Los Alamos County Community Services will take its North Mesa Picnic Grounds plan back to the public on Wednesday, June 10, in a session that could shape how the site looks, feels and functions for years to come. The fourth engagement session for the project will run from 5:30 to 7:00 p.m. at Fuller Lodge, with residents also able to join virtually through Zoom.
County officials want feedback on draft concepts for the renovation before they narrow a preferred direction. The project is being framed not just as a facelift for a popular open-space destination, but as a quality-of-life upgrade that has to solve practical problems at the same time. The county says the picnic grounds’ existing shelters, restrooms and other amenities are outdated, and that the site has already been identified in both the Community Services Integrated Master Plan and the ADA Audit Transition Plan as needing maintenance, updates and federal accessibility compliance.

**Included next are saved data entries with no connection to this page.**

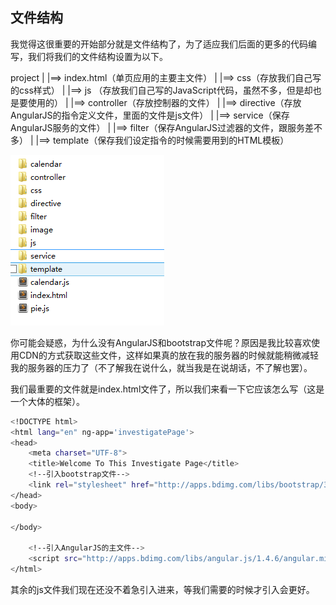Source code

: ## 文件结构

我觉得这很重要的开始部分就是文件结构了，为了适应我们后面的更多的代码编写，我们将我们的文件结构设置为以下。

project
|
|==> index.html（单页应用的主要主文件）
|
|==> css（存放我们自己写的css样式）
|
|==> js （存放我们自己写的JavaScript代码，虽然不多，但是却也是要使用的）
|
|==> controller（存放控制器的文件）
|
|==> directive（存放AngularJS的指令定义文件，里面的文件是js文件）
|
|==> service（保存AngularJS服务的文件）
|
|==> filter（保存AngularJS过滤器的文件，跟服务差不多）
|
|==> template（保存我们设定指令的时候需要用到的HTML模板）

![ 文件结构]( final.png)

你可能会疑惑，为什么没有AngularJS和bootstrap文件呢？原因是我比较喜欢使用CDN的方式获取这些文件，这样如果真的放在我的服务器的时候就能稍微减轻我的服务器的压力了（不了解我在说什么，就当我是在说胡话，不了解也罢）。

我们最重要的文件就是index.html文件了，所以我们来看一下它应该怎么写（这是一个大体的框架）。

```bash
<!DOCTYPE html>
<html lang="en" ng-app='investigatePage'>
<head>
	<meta charset="UTF-8">
	<title>Welcome To This Investigate Page</title>
	<!--引入bootstrap文件-->
	<link rel="stylesheet" href="http://apps.bdimg.com/libs/bootstrap/3.3.4/css/bootstrap.min.css" />
</head>
<body>

</body>

	<!--引入AngularJS的主文件-->
	<script src="http://apps.bdimg.com/libs/angular.js/1.4.6/angular.min.js"></script>
</html>
```

其余的js文件我们现在还没不着急引入进来，等我们需要的时候才引入会更好。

That accessibility work is not theoretical. County records show the North Mesa Picnic Grounds at 280 North Mesa Road were inspected for accessibility on Nov. 3, 2021, as part of a broader ADA transition effort meant to identify barriers and prioritize retrofits across Community Services sites. The county’s stated goal is to make the area safer, more welcoming and more inclusive while keeping its role as a community gathering place on North Mesa.
The stakes are broader than the picnic shelters themselves. The North Mesa Recreation Area is described by the county as about 26 acres of open space that includes a soccer field, small parking lot, volleyball pits, a dog park, tennis courts and a playground. The picnic grounds add a 9-hole disc golf course, playground, picnic tables, a large pavilion with grills, drinking fountains, restrooms and a volleyball court. In local shorthand, the area has also been referred to as “FEMA-ville,” a reminder that this part of North Mesa has long held a distinct place in county life.

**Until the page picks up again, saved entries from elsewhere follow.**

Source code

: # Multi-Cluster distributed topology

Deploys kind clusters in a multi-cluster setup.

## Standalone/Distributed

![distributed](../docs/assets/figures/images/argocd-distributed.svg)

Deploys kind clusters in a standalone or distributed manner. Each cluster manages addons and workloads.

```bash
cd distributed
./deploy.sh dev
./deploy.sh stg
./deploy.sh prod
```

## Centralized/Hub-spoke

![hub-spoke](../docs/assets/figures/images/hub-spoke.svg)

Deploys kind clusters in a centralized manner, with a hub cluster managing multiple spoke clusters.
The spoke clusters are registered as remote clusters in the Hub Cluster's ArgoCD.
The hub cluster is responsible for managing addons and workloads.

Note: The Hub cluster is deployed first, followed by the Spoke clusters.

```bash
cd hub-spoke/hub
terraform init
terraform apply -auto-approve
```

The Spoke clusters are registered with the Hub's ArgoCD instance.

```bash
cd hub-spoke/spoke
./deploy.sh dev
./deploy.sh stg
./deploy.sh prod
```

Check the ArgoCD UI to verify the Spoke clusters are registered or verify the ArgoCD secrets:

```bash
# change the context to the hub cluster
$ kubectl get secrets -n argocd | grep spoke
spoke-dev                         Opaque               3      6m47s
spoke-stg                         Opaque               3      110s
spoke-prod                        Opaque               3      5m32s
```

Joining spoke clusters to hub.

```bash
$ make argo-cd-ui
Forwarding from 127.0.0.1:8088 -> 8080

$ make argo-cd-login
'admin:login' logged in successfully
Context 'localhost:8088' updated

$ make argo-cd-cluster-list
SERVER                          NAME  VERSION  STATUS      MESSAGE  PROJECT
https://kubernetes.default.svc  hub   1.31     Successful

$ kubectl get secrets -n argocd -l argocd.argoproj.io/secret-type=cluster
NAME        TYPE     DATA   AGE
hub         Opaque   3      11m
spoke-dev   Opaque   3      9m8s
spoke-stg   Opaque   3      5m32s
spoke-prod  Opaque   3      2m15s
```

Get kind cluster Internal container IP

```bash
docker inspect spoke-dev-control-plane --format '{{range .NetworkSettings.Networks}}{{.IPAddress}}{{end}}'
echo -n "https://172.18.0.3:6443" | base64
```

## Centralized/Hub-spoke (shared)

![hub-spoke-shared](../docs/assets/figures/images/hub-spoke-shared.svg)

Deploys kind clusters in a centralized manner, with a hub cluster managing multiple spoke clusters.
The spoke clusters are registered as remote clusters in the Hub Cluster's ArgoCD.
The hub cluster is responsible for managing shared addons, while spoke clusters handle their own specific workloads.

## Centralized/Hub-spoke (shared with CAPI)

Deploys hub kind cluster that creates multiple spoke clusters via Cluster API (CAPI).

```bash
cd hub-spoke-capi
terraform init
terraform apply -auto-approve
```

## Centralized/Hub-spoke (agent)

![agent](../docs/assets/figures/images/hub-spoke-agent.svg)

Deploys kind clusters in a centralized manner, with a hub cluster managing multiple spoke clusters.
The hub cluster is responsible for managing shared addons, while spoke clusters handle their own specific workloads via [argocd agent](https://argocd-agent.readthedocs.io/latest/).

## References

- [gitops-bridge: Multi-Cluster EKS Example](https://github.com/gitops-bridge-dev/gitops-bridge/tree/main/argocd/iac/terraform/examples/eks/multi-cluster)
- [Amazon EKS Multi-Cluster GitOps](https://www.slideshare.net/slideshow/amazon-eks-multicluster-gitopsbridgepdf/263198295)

The planning process has been moving for more than a year, with a first public meeting on June 4, 2025, a second on Jan. 14, 2026, and a Community Design Workshop on March 19, 2026. With June 10 now the fourth public session, the county appears to be closing in on choices that will affect family use, accessibility and long-term maintenance costs, while residents still have a chance to influence what stays, what changes and how much the county is willing to take on.